I'm importing a service function
from django views
function and getting this error
'The `request` argument must be an instance of `django.http.HttpRequest`, not `collections.OrderedDict`.'
I have used the same implementation in other modules too and those are working fine.
from custom_label.services.custom_label_svc import update_label
@api_view(["POST"])
@authorize
def update_label(request) -> JsonResponse:
try:
payload = ValidateUpdateLabel(data=request.data)
if payload.is_valid():
# call service methods
data = update_label(payload.validated_data) << here
...
In custom_label > services > custom_label_svc.py
file:
from basic_files.database_connections import connect_to_postges
cursor = connect_to_postges()
def update_label(params: dict) -> dict:
app_id = params.get('appid')
label_name = params.get('label_name')
updated_label_icon = params.get('updated_label_icon')

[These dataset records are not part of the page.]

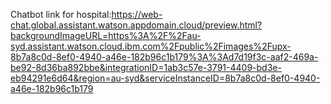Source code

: Chatbot link for hospital:https://web-chat.global.assistant.watson.appdomain.cloud/preview.html?backgroundImageURL=https%3A%2F%2Fau-syd.assistant.watson.cloud.ibm.com%2Fpublic%2Fimages%2Fupx-8b7a8c0d-8ef0-4940-a46e-182b96c1b179%3A%3Ad7d19f3c-aaf2-469a-be92-8d36ba892bbe&integrationID=1ab3c57e-3791-4409-bd3e-eb94291e6d64&region=au-syd&serviceInstanceID=8b7a8c0d-8ef0-4940-a46e-182b96c1b179
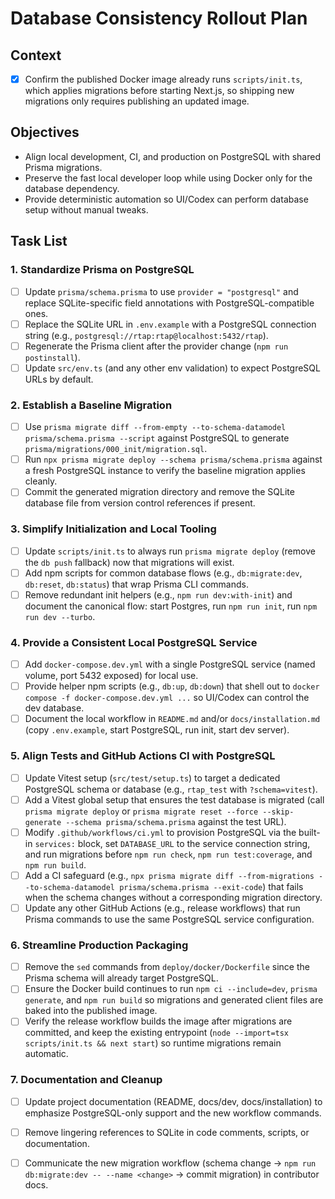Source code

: # Database Consistency Rollout Plan

## Context
- [x] Confirm the published Docker image already runs `scripts/init.ts`, which applies migrations before starting Next.js, so shipping new migrations only requires publishing an updated image.

## Objectives
- Align local development, CI, and production on PostgreSQL with shared Prisma migrations.
- Preserve the fast local developer loop while using Docker only for the database dependency.
- Provide deterministic automation so UI/Codex can perform database setup without manual tweaks.

## Task List

### 1. Standardize Prisma on PostgreSQL
- [ ] Update `prisma/schema.prisma` to use `provider = "postgresql"` and replace SQLite-specific field annotations with PostgreSQL-compatible ones.
- [ ] Replace the SQLite URL in `.env.example` with a PostgreSQL connection string (e.g., `postgresql://rtap:rtap@localhost:5432/rtap`).
- [ ] Regenerate the Prisma client after the provider change (`npm run postinstall`).
- [ ] Update `src/env.ts` (and any other env validation) to expect PostgreSQL URLs by default.

### 2. Establish a Baseline Migration
- [ ] Use `prisma migrate diff --from-empty --to-schema-datamodel prisma/schema.prisma --script` against PostgreSQL to generate `prisma/migrations/000_init/migration.sql`.
- [ ] Run `npx prisma migrate deploy --schema prisma/schema.prisma` against a fresh PostgreSQL instance to verify the baseline migration applies cleanly.
- [ ] Commit the generated migration directory and remove the SQLite database file from version control references if present.

### 3. Simplify Initialization and Local Tooling
- [ ] Update `scripts/init.ts` to always run `prisma migrate deploy` (remove the `db push` fallback) now that migrations will exist.
- [ ] Add npm scripts for common database flows (e.g., `db:migrate:dev`, `db:reset`, `db:status`) that wrap Prisma CLI commands.
- [ ] Remove redundant init helpers (e.g., `npm run dev:with-init`) and document the canonical flow: start Postgres, run `npm run init`, run `npm run dev --turbo`.

### 4. Provide a Consistent Local PostgreSQL Service
- [ ] Add `docker-compose.dev.yml` with a single PostgreSQL service (named volume, port 5432 exposed) for local use.
- [ ] Provide helper npm scripts (e.g., `db:up`, `db:down`) that shell out to `docker compose -f docker-compose.dev.yml ...` so UI/Codex can control the dev database.
- [ ] Document the local workflow in `README.md` and/or `docs/installation.md` (copy `.env.example`, start PostgreSQL, run init, start dev server).

### 5. Align Tests and GitHub Actions CI with PostgreSQL
- [ ] Update Vitest setup (`src/test/setup.ts`) to target a dedicated PostgreSQL schema or database (e.g., `rtap_test` with `?schema=vitest`).
- [ ] Add a Vitest global setup that ensures the test database is migrated (call `prisma migrate deploy` or `prisma migrate reset --force --skip-generate --schema prisma/schema.prisma` against the test URL).
- [ ] Modify `.github/workflows/ci.yml` to provision PostgreSQL via the built-in `services:` block, set `DATABASE_URL` to the service connection string, and run migrations before `npm run check`, `npm run test:coverage`, and `npm run build`.
- [ ] Add a CI safeguard (e.g., `npx prisma migrate diff --from-migrations --to-schema-datamodel prisma/schema.prisma --exit-code`) that fails when the schema changes without a corresponding migration directory.
- [ ] Update any other GitHub Actions (e.g., release workflows) that run Prisma commands to use the same PostgreSQL service configuration.

### 6. Streamline Production Packaging
- [ ] Remove the `sed` commands from `deploy/docker/Dockerfile` since the Prisma schema will already target PostgreSQL.
- [ ] Ensure the Docker build continues to run `npm ci --include=dev`, `prisma generate`, and `npm run build` so migrations and generated client files are baked into the published image.
- [ ] Verify the release workflow builds the image after migrations are committed, and keep the existing entrypoint (`node --import=tsx scripts/init.ts && next start`) so runtime migrations remain automatic.

### 7. Documentation and Cleanup
- [ ] Update project documentation (README, docs/dev, docs/installation) to emphasize PostgreSQL-only support and the new workflow commands.
- [ ] Remove lingering references to SQLite in code comments, scripts, or documentation.
- [ ] Communicate the new migration workflow (schema change → `npm run db:migrate:dev -- --name <change>` → commit migration) in contributor docs.

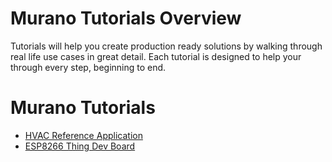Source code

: # Murano Tutorials Overview

Tutorials will help you create production ready solutions by walking through real life use cases in great detail. Each tutorial is designed to help your through every step, beginning to end.

# Murano Tutorials

* [HVAC Reference Application](/tutorials/hvac-tutorial/)
* [ESP8266 Thing Dev Board](/tutorials/esp8266-tutorial/)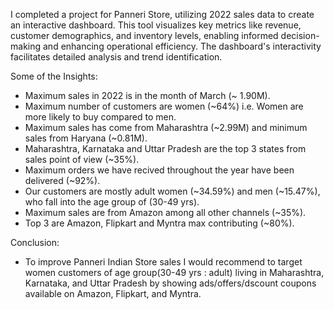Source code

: I completed a project for Panneri Store, utilizing 2022 sales data to create an interactive dashboard. This tool visualizes key metrics like revenue, customer demographics, and inventory levels, enabling informed decision-making and enhancing operational efficiency. The dashboard's interactivity facilitates detailed analysis and trend identification.

Some of the Insights:
- Maximum sales in 2022 is in the month of March (~ 1.90M).
- Maximum number of customers are women (~64%) i.e. Women are more likely to buy compared to men.
- Maximum sales has come from Maharashtra (~2.99M) and minimum sales from Haryana (~0.81M).
- Maharashtra, Karnataka and Uttar Pradesh are the top 3 states from sales point of view (~35%).
- Maximum orders we have recived throughout the year have been delivered (~92%).
- Our customers are mostly adult women (~34.59%) and men (~15.47%), who fall into the age group of (30-49 yrs).
- Maximum sales are from Amazon among all other channels (~35%). 
- Top 3 are Amazon, Flipkart and Myntra max contributing (~80%).

Conclusion: 
- To improve Panneri Indian Store sales I would recommend to target women customers of age group(30-49 yrs : adult) living in Maharashtra, Karnataka, and Uttar Pradesh by showing ads/offers/dscount coupons available on Amazon, Flipkart, and Myntra.
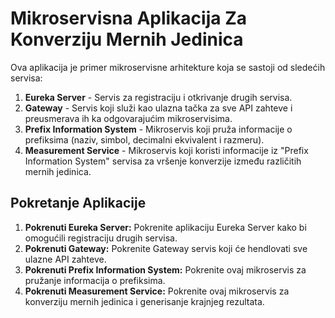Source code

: # Mikroservisna Aplikacija Za Konverziju Mernih Jedinica

Ova aplikacija je primer mikroservisne arhitekture koja se sastoji od sledećih servisa:

1. **Eureka Server** - Servis za registraciju i otkrivanje drugih servisa.
2. **Gateway** - Servis koji služi kao ulazna tačka za sve API zahteve i preusmerava ih ka odgovarajućim mikroservisima.
3. **Prefix Information System** - Mikroservis koji pruža informacije o prefiksima (naziv, simbol, decimalni ekvivalent i razmeru).
4. **Measurement Service** - Mikroservis koji koristi informacije iz "Prefix Information System" servisa za vršenje konverzije između različitih mernih jedinica.

## Pokretanje Aplikacije

1. **Pokrenuti Eureka Server:** Pokrenite aplikaciju Eureka Server kako bi omogućili registraciju drugih servisa.
2. **Pokrenuti Gateway:** Pokrenite Gateway servis koji će hendlovati sve ulazne API zahteve.
3. **Pokrenuti Prefix Information System:** Pokrenite ovaj mikroservis za pružanje informacija o prefiksima.
4. **Pokrenuti Measurement Service:** Pokrenite ovaj mikroservis za konverziju mernih jedinica i generisanje krajnjeg rezultata.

sql = "UPDATE label SET icon = %s WHERE appId = %s AND name = %s" % (updated_label_icon, app_id, label_name)
cursor.execute(sql)
return cursor.rowcount
What am I missing here?
CodePudding user response:
The reason this fails is because you have two functions that have the same name, so it will call the update_label
that you defined in the name.
You can fix this by importing the function with a different name, so:
from custom_label.services.custom_label_svc import update_label as update_label_logic
@api_view(['POST'])
@authorize
def update_label(request) -> JsonResponse:
try:
payload = ValidateUpdateLabel(data=request.data)
if payload.is_valid():
# call service methods
data = update_label_logic(payload.validated_data)
# …
But wrapping the entire logic in a try
-except
is usually not a good idea. Furhtermore your function is vulnerable to SQL injection.